J’ai rampé jusqu’à l’intérieur du bâtiment principal où, sans anesthésie, des infirmiers m’ont lacéré la jambe avec des rasoirs pour extraire de mon corps les 40 éclats d’obus. Mais, je ne sentais aucune douleur, j’étais dans une semi-inconscience. Je me disais que c’était la fin, que j’allais mourir, mais je tenais à ce que mon cadavre soit intact, afin que mon épouse qui vit à Paris puisse le récupérer et m’enterrer dignement. Puis, le service de presse de la Présidence m’a filmé et a mis les photos sur Internet. C’est à partir de ce moment que tout le monde a su que j’étais sérieusement blessé.
Dans la résidence, c’était l’apocalypse. Certains criaient, d’autres pleuraient ou priaient. Moi, j’étais plongé dans une semi-conscience et j’avais comme l’impression de vivre un cauchemar. L’ancien ministre de l’Intérieur, Désiré Tagro, secrétaire général de la Présidence, assis à côté de moi, me réconfortait. Plus tard, quand Gbagbo m’a vu, il s’est écrié : « mais pourquoi ils lui ont fait ça ? » Il disait qu’on ne doit pas toucher à un artiste, à un symbole. Plus tard, Tagro a été, affreusement, tué après qu’une balle lui ait arraché la mâchoire et défiguré le visage.
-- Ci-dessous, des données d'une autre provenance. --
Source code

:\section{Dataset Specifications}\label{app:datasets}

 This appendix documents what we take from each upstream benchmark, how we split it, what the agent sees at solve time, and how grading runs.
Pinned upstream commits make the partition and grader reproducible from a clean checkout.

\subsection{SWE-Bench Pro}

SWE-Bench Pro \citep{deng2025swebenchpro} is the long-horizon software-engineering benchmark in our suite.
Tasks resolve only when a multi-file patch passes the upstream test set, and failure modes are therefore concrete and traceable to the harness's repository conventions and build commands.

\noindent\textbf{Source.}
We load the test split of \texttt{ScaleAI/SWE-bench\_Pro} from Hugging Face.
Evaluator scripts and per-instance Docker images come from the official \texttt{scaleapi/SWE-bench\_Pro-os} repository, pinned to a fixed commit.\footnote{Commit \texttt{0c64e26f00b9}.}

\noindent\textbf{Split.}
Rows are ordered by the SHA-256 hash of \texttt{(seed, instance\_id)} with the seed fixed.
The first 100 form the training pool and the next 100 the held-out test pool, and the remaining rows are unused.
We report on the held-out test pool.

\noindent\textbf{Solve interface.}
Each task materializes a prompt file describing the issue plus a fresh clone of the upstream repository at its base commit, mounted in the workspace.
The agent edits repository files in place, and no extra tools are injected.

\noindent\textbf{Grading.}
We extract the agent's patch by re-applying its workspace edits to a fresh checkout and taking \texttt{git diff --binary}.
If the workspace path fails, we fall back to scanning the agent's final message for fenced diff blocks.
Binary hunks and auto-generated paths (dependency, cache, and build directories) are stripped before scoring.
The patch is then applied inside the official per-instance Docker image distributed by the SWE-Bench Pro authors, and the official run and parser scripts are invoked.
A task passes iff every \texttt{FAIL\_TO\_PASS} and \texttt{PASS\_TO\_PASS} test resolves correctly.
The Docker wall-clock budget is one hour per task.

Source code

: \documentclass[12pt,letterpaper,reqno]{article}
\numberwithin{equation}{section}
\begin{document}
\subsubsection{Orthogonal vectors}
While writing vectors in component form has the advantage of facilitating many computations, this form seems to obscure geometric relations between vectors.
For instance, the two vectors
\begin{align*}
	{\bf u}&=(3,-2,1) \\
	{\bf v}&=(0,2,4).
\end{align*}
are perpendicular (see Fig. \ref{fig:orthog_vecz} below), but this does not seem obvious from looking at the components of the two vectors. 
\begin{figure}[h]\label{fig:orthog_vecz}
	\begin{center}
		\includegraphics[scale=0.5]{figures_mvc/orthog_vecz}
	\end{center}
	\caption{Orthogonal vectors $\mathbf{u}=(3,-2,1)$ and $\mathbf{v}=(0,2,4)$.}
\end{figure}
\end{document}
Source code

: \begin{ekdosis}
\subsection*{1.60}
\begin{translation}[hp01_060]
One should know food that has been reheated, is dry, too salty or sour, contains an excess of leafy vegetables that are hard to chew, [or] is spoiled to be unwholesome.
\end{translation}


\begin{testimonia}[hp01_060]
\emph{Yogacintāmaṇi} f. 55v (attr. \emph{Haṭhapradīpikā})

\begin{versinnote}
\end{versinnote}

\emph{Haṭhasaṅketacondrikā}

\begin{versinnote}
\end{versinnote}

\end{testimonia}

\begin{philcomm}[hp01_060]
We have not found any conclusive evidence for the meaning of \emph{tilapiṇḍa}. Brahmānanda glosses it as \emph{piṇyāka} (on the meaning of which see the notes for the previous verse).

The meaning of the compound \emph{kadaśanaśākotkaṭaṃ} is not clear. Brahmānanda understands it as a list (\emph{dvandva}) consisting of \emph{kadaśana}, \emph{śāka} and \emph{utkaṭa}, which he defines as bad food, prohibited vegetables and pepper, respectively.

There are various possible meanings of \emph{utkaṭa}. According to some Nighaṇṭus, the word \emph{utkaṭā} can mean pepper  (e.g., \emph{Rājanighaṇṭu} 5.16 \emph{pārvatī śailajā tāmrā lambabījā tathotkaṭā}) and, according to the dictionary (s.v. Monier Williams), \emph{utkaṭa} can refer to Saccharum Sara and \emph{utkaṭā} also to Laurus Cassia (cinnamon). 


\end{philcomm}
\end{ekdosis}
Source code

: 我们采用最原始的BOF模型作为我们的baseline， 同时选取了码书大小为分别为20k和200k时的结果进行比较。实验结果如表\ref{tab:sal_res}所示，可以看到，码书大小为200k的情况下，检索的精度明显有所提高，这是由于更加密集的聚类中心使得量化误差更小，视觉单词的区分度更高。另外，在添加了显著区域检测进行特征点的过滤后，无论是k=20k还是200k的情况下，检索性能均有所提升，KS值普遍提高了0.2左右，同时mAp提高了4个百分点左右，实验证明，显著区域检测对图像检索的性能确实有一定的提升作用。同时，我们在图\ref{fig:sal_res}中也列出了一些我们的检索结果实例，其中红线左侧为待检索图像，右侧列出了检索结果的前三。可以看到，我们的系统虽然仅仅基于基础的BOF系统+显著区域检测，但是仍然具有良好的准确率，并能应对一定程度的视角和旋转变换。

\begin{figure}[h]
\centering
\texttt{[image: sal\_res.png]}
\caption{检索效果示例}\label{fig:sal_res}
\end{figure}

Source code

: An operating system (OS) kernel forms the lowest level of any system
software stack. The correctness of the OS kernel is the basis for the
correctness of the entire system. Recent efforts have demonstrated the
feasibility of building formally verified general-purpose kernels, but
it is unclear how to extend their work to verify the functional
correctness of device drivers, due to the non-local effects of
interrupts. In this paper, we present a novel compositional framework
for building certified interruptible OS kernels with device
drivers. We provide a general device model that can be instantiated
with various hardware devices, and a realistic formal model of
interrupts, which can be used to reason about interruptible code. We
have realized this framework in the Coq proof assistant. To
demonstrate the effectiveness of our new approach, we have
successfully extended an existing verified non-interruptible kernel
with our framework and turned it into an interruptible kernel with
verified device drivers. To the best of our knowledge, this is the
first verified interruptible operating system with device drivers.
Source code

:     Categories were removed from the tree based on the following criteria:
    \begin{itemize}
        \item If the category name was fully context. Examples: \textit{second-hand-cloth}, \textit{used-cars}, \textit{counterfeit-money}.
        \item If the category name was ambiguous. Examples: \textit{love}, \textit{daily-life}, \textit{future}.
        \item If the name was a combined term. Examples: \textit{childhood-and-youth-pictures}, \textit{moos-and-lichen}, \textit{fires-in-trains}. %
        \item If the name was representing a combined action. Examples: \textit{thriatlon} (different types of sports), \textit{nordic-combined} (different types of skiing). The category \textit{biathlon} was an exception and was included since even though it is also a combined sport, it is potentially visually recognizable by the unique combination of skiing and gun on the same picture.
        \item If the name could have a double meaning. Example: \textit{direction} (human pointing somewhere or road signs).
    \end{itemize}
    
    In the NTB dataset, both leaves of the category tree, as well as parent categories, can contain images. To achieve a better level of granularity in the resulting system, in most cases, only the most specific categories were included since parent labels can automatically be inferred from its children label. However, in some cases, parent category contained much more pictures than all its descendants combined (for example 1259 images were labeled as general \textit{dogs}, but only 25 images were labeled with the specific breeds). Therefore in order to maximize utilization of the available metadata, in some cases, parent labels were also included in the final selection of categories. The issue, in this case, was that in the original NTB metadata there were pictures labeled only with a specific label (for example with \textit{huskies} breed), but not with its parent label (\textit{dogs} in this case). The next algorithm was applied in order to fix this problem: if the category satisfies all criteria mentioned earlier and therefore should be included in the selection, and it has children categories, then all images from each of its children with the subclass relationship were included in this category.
Manipulation des médias occidentaux
Ce que j’ai vu, ce jour-là, est horrible : des hommes, des femmes et des enfants dont les restes étaient éparpillés un peu partout. C’était vraiment de la sauvagerie et aucun être humain, même s’il a commis des crimes, ne mérite d’être traité ainsi. Il y a eu une grande manipulation de la part des médias occidentaux dans cette crise ivoirienne qui n’a pas encore révélé tous ses secrets. La nuit du 10 au 11 avril, les bombardements d’hélicoptères et les tirs des chars continuaient à s’abattre sur la résidence. Le bunker tremblait de partout.
Durant toute la nuit, j’étais comme mort, inconscient, plongé dans un rêve qui refusait de s’achever. Au petit matin du 11 avril (jour de l’arrestation de Gbagbo, Ndr), entre des moments de conscience et de coma, je me suis retrouvé debout, les mains en l’air, quelque part, avec d’autres blessés. Je croyais que j’étais dans la forêt, mais j’étais à quelques centaines de mètres du Golf Hôtel où le désormais ex-président, son épouse et ses proches étaient conduits. Nous étions trop mal en point pour être emmenés au Golf où les caméras du monde entier risquaient de nous filmer.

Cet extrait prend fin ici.